__Description of the task__
The word to look for is "specific". Report every line of the entries below that has it.

Stored data:
:::::

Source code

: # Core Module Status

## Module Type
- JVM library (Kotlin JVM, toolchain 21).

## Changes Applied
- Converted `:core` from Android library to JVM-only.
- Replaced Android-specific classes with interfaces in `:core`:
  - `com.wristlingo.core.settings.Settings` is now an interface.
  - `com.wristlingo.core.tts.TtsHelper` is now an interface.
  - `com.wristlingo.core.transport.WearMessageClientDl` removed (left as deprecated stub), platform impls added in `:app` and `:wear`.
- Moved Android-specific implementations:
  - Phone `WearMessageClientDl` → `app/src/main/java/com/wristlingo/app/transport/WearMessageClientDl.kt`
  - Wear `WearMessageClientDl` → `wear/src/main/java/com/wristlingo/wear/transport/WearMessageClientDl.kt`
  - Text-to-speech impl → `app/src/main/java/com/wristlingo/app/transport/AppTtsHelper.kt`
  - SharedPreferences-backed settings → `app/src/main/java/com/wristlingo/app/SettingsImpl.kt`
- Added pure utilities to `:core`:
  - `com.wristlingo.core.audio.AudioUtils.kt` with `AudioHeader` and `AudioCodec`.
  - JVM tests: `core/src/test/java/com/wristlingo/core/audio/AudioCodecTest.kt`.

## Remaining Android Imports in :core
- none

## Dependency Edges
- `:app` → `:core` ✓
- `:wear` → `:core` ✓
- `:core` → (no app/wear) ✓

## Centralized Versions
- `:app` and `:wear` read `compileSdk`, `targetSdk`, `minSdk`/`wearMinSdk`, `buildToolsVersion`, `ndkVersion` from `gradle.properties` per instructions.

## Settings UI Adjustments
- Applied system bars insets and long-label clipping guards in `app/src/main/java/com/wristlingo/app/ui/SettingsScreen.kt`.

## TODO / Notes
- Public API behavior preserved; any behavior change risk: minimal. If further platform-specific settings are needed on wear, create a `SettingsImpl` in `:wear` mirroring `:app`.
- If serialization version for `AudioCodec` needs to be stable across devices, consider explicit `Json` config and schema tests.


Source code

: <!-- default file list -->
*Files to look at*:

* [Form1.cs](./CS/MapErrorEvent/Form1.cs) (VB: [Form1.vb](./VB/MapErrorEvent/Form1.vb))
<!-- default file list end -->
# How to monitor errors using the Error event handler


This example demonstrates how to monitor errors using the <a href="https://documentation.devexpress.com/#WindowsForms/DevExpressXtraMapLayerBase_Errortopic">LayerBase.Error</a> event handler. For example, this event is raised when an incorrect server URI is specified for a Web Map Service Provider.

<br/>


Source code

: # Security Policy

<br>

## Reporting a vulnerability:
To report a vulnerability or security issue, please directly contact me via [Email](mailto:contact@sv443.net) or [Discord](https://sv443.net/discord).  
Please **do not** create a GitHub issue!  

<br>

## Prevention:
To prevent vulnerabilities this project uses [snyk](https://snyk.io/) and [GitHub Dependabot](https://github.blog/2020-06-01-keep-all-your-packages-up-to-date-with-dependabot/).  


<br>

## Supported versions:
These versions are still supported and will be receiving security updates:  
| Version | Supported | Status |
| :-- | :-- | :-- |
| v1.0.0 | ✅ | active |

:::::

__Result of this exercise__
- Replaced Android-specific classes with interfaces in `:core`:
- Moved Android-specific implementations:
- Public API behavior preserved; any behavior change risk: minimal. If further platform-specific settings are needed on wear, create a `SettingsImpl` in `:wear` mirroring `:app`.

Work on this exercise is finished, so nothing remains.